The key sentence, referring to Section 14(1)(b) of the Saskatchewan Human Rights Code:
The remaining prohibition of any representation “that exposes or tends to expose to hatred” any person or class of persons on the basis of a prohibited ground is a reasonable limit on freedom of religion and is demonstrably justified in a free and democratic society.
Taylor(1990) is essentially upheld.
Expression that merely “ridicules, belittles or otherwise affronts the dignity of” target groups is overbroad, and that wording is struck down. It’s OK to be rude and obnoxious. The important issue here is hate:
Hate speech…does little to promote, and can in fact impede, the values underlying freedom of expression. Hate speech can also distort or limit the robust and free exchange of ideas by its tendency to silence the voice of its target group. These are important considerations in balancing hate speech with competing Charter rights and in assessing the constitutionality of the prohibition in s. 14(1)(b) of the Code.
And you can’t just disguise your hatred in religious or policy garb:
Framing speech as arising in a moral context or within a public policy debate does not cleanse it of its harmful effect. Finding that certain expression falls within political speech does not close off the enquiry into whether the expression constitutes hate speech. Hate speech may often arise as a part of a larger public discourse but it is speech of a restrictive and exclusionary kind. Political expression contributes to our democracy by encouraging the exchange of opposing views. Hate speech is antithetical to this objective in that it shuts down dialogue by making it difficult or impossible for members of the vulnerable group to respond, thereby stifling discourse. Speech that has the effect of shutting down public debate cannot dodge prohibition on the basis that it promotes debate.

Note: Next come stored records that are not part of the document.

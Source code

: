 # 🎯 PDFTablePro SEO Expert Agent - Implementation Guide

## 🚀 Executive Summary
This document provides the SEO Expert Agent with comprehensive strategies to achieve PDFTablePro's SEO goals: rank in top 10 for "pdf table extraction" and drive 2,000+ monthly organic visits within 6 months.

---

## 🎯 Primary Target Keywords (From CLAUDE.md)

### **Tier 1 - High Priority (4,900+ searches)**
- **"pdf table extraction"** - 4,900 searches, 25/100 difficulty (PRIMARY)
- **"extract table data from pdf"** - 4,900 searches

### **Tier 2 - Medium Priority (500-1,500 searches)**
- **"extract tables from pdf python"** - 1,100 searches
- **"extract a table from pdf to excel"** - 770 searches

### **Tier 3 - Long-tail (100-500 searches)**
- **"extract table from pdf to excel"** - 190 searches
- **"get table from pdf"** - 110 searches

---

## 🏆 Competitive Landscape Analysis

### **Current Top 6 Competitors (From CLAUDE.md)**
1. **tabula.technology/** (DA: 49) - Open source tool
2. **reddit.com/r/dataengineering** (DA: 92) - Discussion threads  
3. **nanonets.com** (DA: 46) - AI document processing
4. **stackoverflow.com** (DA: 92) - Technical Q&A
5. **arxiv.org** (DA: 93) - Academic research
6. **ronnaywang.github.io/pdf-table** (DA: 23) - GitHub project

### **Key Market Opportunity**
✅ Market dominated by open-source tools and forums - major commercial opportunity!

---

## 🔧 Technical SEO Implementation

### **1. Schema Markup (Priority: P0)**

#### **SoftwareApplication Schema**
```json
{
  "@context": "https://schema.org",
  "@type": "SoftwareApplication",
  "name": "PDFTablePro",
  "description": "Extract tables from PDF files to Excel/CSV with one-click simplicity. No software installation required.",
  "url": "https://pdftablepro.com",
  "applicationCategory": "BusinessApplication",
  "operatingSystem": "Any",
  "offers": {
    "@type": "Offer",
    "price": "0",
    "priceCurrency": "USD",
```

The Speech Warriors™—here I’m referring to the honest ones without hate agendas of their own—never take that last part into account. They ignore unequal power relations entirely, pretending that we have a societal level playing field.
We don’t. But thanks to the SCC, groups vulnerable to bullying and hatred continue to have legal protection. The bullies and haters will have to express their ideas in a
civil non-hateful manner, or not at all.
Suck on that, Bill Whatcott—as it were.